Para um acadêmico que sai de Seul rumo a um doutorado nos Estados Unidos, a transição raramente é apenas geográfica. É uma migração da mente. Embora muitos estudantes estejam habituados a "usar" línguas estrangeiras na pesquisa, a experiência de "viver" em um segundo idioma revela a fricção profunda da intraduzibilidade. No coreano nativo, o sujeito pode ser ousado e espirituoso; em inglês, essa mesma pessoa se vê reduzida a uma sombra hesitante, navegando o ambiente de alto risco de um seminário de pós-graduação com uma sensação de agência diminuída.
Essa lacuna linguística gera uma forma singular de ansiedade profissional. Quando nuances sutis se perdem na tradução de um pensamento, o medo não é simplesmente o de falar um "inglês quebrado", mas de como essa deficiência é percebida pela comunidade acadêmica. No mundo rigoroso da filosofia analítica, onde a precisão é a moeda corrente por excelência, clareza costuma ser equiparada a competência. Para o estudante internacional, uma apresentação insatisfatória é frequentemente mal interpretada — por colegas e até pelo próprio estudante — como falta de rigor filosófico ou de profundidade intelectual.
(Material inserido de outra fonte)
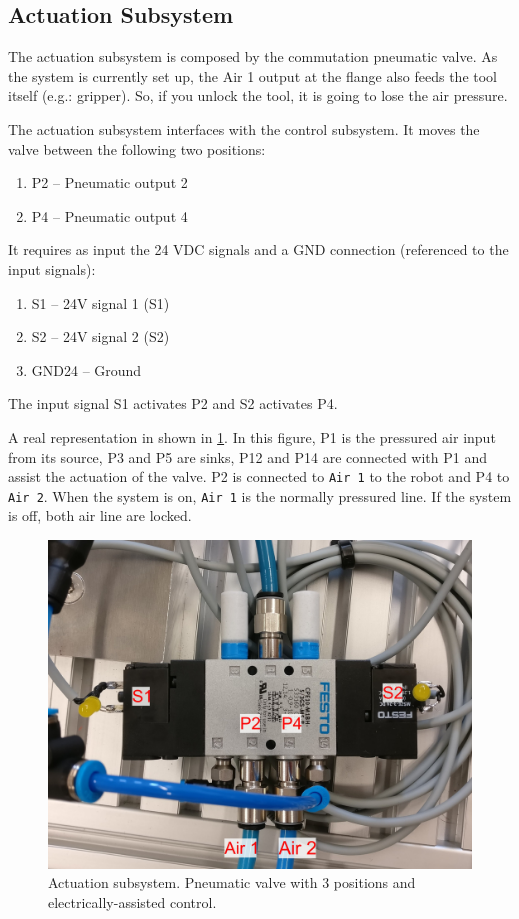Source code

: \documentclass[twoside,a4paper]{refart}
\begin{document}
\subsection{Actuation Subsystem}\label{sub:actuation_system}
The actuation subsystem is composed by the commutation pneumatic valve. As the system is currently set up, the Air 1 output at the flange also feeds the tool itself (e.g.: gripper). So, if you unlock the tool, it is going to lose the air pressure.

The actuation subsystem interfaces with the control subsystem. It moves the valve between the following two positions:

\begin{enumerate}
	\item
	P2 -- Pneumatic output 2
	\item
	P4 -- Pneumatic output 4 
\end{enumerate}

It requires as input the 24 VDC signals and a GND connection (referenced to the input signals):
\begin{enumerate}
	\item
	S1 -- 24V signal 1 (S1)
	\item
	S2 -- 24V signal 2 (S2)
	\item
	GND24 -- Ground
\end{enumerate}
The input signal S1 activates P2 and S2 activates P4.

A real representation in shown in \cref{fig:ph_actuation}. In this figure, P1 is the pressured air input from its source, P3 and P5 are sinks, P12 and P14 are connected with P1 and assist the actuation of the valve. P2 is connected to {\tt Air 1} to the robot and P4 to {\tt Air 2}. When the system is on, {\tt Air 1} is the normally pressured line. If the system is off, both air line are locked.

\begin{figure}[H]
	\centering
	\includegraphics[width=1.0\linewidth]{ph_actuation}
	\caption{Actuation subsystem. Pneumatic valve with 3 positions and electrically-assisted control.}
	\label{fig:ph_actuation}
\end{figure}
\end{document}
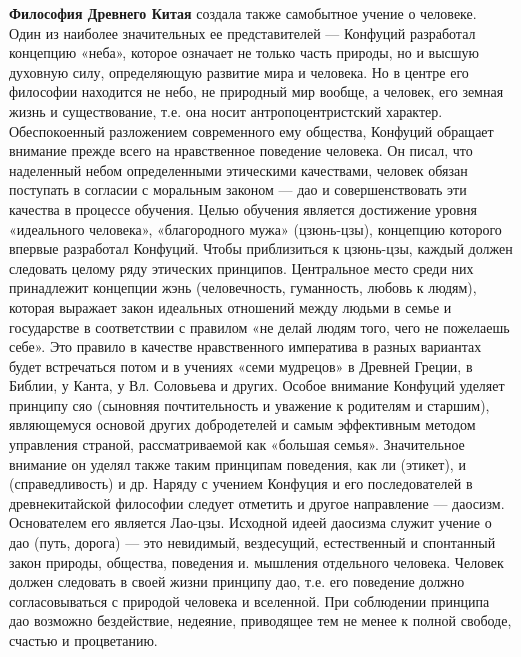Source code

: \documentclass[12pt]{article}
\begin{document}
\textbf{Философия Древнего Китая} создала также самобытное учение о человеке. Один из наиболее значительных ее
представителей — Конфуций разработал концепцию «неба», которое означает не только часть природы, но и
высшую духовную силу, определяющую развитие мира и человека. Но в центре его философии находится не
небо,  не  природный  мир  вообще,  а  человек,  его  земная  жизнь  и  существование,  т.е.  она  носит
антропоцентристский характер.
Обеспокоенный  разложением  современного  ему  общества,  Конфуций  обращает  внимание  прежде  всего  на
нравственное поведение человека. Он писал, что наделенный небом определенными этическими качествами,
человек обязан поступать в согласии с моральным законом — дао и совершенствовать эти качества в процессе
обучения. Целью обучения является достижение уровня «идеального человека», «благородного мужа» (цзюнь-цзы), концепцию которого впервые разработал Конфуций. Чтобы приблизиться к цзюнь-цзы, каждый должен
следовать целому ряду этических принципов. Центральное место среди них принадлежит концепции жэнь
(человечность, гуманность, любовь к людям), которая выражает закон идеальных отношений между людьми в
семье и государстве в соответствии с правилом «не делай людям того, чего не пожелаешь себе». Это правило в
качестве нравственного императива в разных вариантах будет встречаться потом и в учениях «семи мудрецов» в
Древней Греции, в Библии, у Канта, у Вл. Соловьева и других. Особое внимание Конфуций уделяет принципу
сяо (сыновняя почтительность и уважение к родителям и старшим), являющемуся основой других добродетелей
и самым эффективным методом управления страной, рассматриваемой как «большая семья». Значительное
внимание он уделял также таким принципам поведения, как ли (этикет), и (справедливость) и др.
Наряду с учением Конфуция и его последователей в древнекитайской философии следует отметить и другое
направление — даосизм. Основателем его является Лао-цзы. Исходной идеей даосизма служит учение о дао
(путь, дорога) — это невидимый, вездесущий, естественный и спонтанный закон природы, общества, поведения
и. мышления отдельного человека. Человек должен следовать в своей жизни принципу дао, т.е. его поведение
должно  согласовываться  с  природой  человека  и  вселенной.  При  соблюдении  принципа  дао  возможно
бездействие, недеяние, приводящее тем не менее к полной свободе, счастью и процветанию.
\end{document}
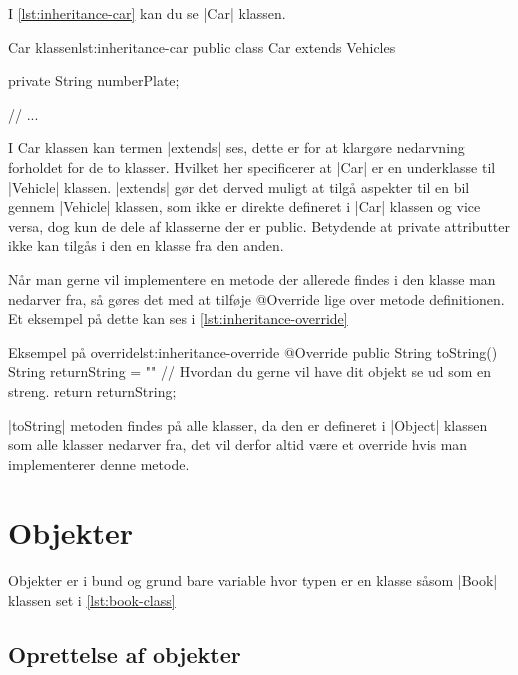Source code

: I \autoref{lst:inheritance-car} kan du se \JavaInline|Car| klassen.

\begin{JavaCode}{Car klassen}{lst:inheritance-car}
	public class Car extends Vehicles {

		private String numberPlate;

		// ...
	}
\end{JavaCode}

I Car klassen kan termen \JavaInline|extends| ses, dette er for at
klargøre nedarvning forholdet for de to klasser. Hvilket her
specificerer at \JavaInline|Car| er en underklasse til
\JavaInline|Vehicle| klassen. \JavaInline|extends| gør det derved
muligt at tilgå aspekter til en bil gennem \JavaInline|Vehicle|
klassen, som ikke er direkte defineret i \JavaInline|Car| klassen og
vice versa, dog kun de dele af klasserne der er public. Betydende at
private attributter ikke kan tilgås i den en klasse fra den anden.

Når man gerne vil implementere en metode der allerede findes i den
klasse man nedarver fra, så gøres det med at tilføje @Override lige
over metode definitionen. Et eksempel på dette kan ses i
\autoref{lst:inheritance-override}

\begin{JavaCode}{Eksempel på override}{lst:inheritance-override}
	@Override
	public String toString() {
		String returnString = ""   // Hvordan du gerne vil have dit objekt se ud som en streng.
		return returnString;
	}
\end{JavaCode}

\JavaInline|toString| metoden findes på alle klasser, da den er
defineret i \JavaInline|Object| klassen som alle klasser nedarver fra,
det vil derfor altid være et override hvis man implementerer denne
metode.






\section{Objekter}

Objekter er i bund og grund bare variable hvor typen er en klasse
såsom \JavaInline|Book| klassen set i \autoref{lst:book-class}

\subsection{Oprettelse af objekter}

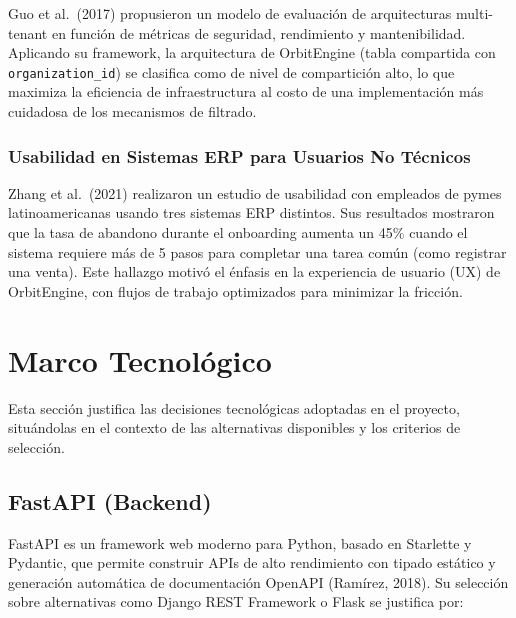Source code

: Guo et al.~(2017) propusieron un modelo de evaluación de arquitecturas multi-tenant en función de métricas de seguridad, rendimiento y mantenibilidad. Aplicando su framework, la arquitectura de OrbitEngine (tabla compartida con \texttt{organization\_id}) se clasifica como de nivel de compartición alto, lo que maximiza la eficiencia de infraestructura al costo de una implementación más cuidadosa de los mecanismos de filtrado.

\subsubsection{Usabilidad en Sistemas ERP para Usuarios No Técnicos}\label{usabilidad-en-sistemas-erp-para-usuarios-no-tuxe9cnicos}

Zhang et al.~(2021) realizaron un estudio de usabilidad con empleados de pymes latinoamericanas usando tres sistemas ERP distintos. Sus resultados mostraron que la tasa de abandono durante el onboarding aumenta un 45\% cuando el sistema requiere más de 5 pasos para completar una tarea común (como registrar una venta). Este hallazgo motivó el énfasis en la experiencia de usuario (UX) de OrbitEngine, con flujos de trabajo optimizados para minimizar la fricción.

\section{Marco Tecnológico}\label{marco-tecnoluxf3gico}

Esta sección justifica las decisiones tecnológicas adoptadas en el proyecto, situándolas en el contexto de las alternativas disponibles y los criterios de selección.

\subsection{FastAPI (Backend)}\label{fastapi-backend}

FastAPI es un framework web moderno para Python, basado en Starlette y Pydantic, que permite construir APIs de alto rendimiento con tipado estático y generación automática de documentación OpenAPI (Ramírez, 2018). Su selección sobre alternativas como Django REST Framework o Flask se justifica por:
A dificuldade se agrava por uma ambiguidade persistente. Quando um argumento complexo permanece esquivo, é difícil discernir se o obstáculo é uma lacuna de conhecimento prévio, um limite da capacidade intelectual ou simplesmente o imposto cognitivo da tradução. Essa experiência ilumina a natureza profundamente corporificada do pensamento e da expressão. Fazer filosofia em língua emprestada é existir em um estado de negociação constante e exaustiva entre a pessoa que se é e a pessoa que o idioma permite ser.
Com reportagem do Blog of the APA.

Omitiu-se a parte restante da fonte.